Figure 5: Dynamic fault recovery workflow demonstrating peer checkpoint transfer without global checkpoint reload.

The entire recovery process completes without any manual intervention, without full checkpoint restarts, and with minimal disruption to the overall training throughput.

Performance Characteristics

We validated this approach on both SLURM and Kubernetes environments using AMD Instinct MI300-class clusters.

SLURM 16-Node MI300 Cluster (128 GPUs)

We trained a Llama 3 8B model on a 16-node SLURM cluster (totaling 128 MI300 GPUs), injecting RCCL failures every 180 seconds with a quorum sync every 20 steps. The results were remarkable:

  • The number of active workers fluctuated dynamically (between 8 and 16) due to the injected failures.
  • Training continued seamlessly despite frequent failures—there was no full restart.
  • The loss curve showed steady convergence, closely matching the baseline run without failure injection.

Figure 6: Training continues despite frequent failures on a 16-node SLURM MI300 cluster.
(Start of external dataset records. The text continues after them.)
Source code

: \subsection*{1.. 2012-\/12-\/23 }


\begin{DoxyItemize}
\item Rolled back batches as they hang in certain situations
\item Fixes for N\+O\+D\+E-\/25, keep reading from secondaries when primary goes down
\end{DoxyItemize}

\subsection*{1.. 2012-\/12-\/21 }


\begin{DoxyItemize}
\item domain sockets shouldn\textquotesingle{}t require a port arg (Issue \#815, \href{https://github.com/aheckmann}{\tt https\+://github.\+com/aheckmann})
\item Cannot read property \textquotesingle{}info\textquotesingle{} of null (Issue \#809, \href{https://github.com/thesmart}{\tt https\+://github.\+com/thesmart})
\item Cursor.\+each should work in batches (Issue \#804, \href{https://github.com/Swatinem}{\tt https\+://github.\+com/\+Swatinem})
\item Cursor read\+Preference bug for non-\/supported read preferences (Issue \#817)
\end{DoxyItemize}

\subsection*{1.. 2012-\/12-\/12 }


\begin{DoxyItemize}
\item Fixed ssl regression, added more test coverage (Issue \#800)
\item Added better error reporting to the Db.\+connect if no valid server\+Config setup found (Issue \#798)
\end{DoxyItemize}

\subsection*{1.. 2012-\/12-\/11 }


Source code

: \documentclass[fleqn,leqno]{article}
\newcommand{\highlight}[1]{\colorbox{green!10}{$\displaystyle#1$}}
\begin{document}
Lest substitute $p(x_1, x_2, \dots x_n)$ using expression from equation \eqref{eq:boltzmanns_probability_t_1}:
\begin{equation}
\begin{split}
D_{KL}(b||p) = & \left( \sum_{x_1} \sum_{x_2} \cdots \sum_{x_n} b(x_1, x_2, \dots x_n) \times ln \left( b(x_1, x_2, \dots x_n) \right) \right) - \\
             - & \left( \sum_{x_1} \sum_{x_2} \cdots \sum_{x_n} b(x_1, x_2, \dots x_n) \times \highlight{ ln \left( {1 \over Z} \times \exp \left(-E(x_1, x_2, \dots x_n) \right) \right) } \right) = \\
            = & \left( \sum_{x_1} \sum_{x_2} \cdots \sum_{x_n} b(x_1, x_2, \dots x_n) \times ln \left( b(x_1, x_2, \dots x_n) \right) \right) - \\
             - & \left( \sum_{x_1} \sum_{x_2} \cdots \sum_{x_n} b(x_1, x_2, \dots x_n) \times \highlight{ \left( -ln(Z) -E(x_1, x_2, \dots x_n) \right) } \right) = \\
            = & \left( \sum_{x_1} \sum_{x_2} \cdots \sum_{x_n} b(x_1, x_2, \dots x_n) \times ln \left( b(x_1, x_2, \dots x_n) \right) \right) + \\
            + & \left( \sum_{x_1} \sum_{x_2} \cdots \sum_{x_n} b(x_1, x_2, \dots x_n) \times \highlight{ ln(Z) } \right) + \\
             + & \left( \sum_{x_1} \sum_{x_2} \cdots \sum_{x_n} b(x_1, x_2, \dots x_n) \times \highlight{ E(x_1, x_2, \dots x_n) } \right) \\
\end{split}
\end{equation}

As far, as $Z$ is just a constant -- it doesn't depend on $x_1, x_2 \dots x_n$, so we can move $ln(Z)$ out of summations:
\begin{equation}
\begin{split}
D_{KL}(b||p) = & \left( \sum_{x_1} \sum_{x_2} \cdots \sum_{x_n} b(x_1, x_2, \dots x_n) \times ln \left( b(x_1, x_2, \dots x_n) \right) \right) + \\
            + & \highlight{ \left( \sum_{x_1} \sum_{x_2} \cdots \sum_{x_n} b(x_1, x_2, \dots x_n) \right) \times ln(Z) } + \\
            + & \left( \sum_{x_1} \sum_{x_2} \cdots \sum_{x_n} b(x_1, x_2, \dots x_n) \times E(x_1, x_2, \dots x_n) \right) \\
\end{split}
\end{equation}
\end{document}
Note that not a single replica was down for 30+ minutes; recovery was fast, and different replicas were killed and recovered dynamically.

Kubernetes 32-Node MI355 Cluster (256 GPUs)

We scaled the experiment to a 32-node Kubernetes cluster (totaling 256 MI355 GPUs). The number of participants remained highly stable (fluctuating slightly between 30 and 32 during recovery events), and the global average loss decreased smoothly from 12 to approximately 4. This demonstrates that the Monarch fault-tolerance model works reliably on both SLURM and Kubernetes at scale.

Figure 7: Stable recovery and smooth loss convergence on a 32-node Kubernetes MI355 cluster.

Summary and Future Directions

Training large AI models at scale requires more than raw computational power—it demands resilient infrastructure that can gracefully handle the inevitable hardware failures. By bringing PyTorch Monarch to AMD Instinct GPUs with ROCm, we have demonstrated a practical approach to fault-tolerant distributed training that minimizes wasted computation and maximizes GPU utilization.

This integration represents several significant achievements for large-scale training on AMD GPUs:

  • First large-scale validation on AMD hardware: We successfully deployed Monarch with TorchTitan and TorchFT on AMD GPUs, demonstrating that the ROCm software stack fully supports advanced fault-tolerance mechanisms.
  • Cleaner fault-tolerance model: Monarch provides a robust supervision tree and process mesh abstraction, isolating failures and enabling rapid local recovery.
  • Ecosystem readiness: The approach works seamlessly across SLURM and Kubernetes, making it ready for production workloads.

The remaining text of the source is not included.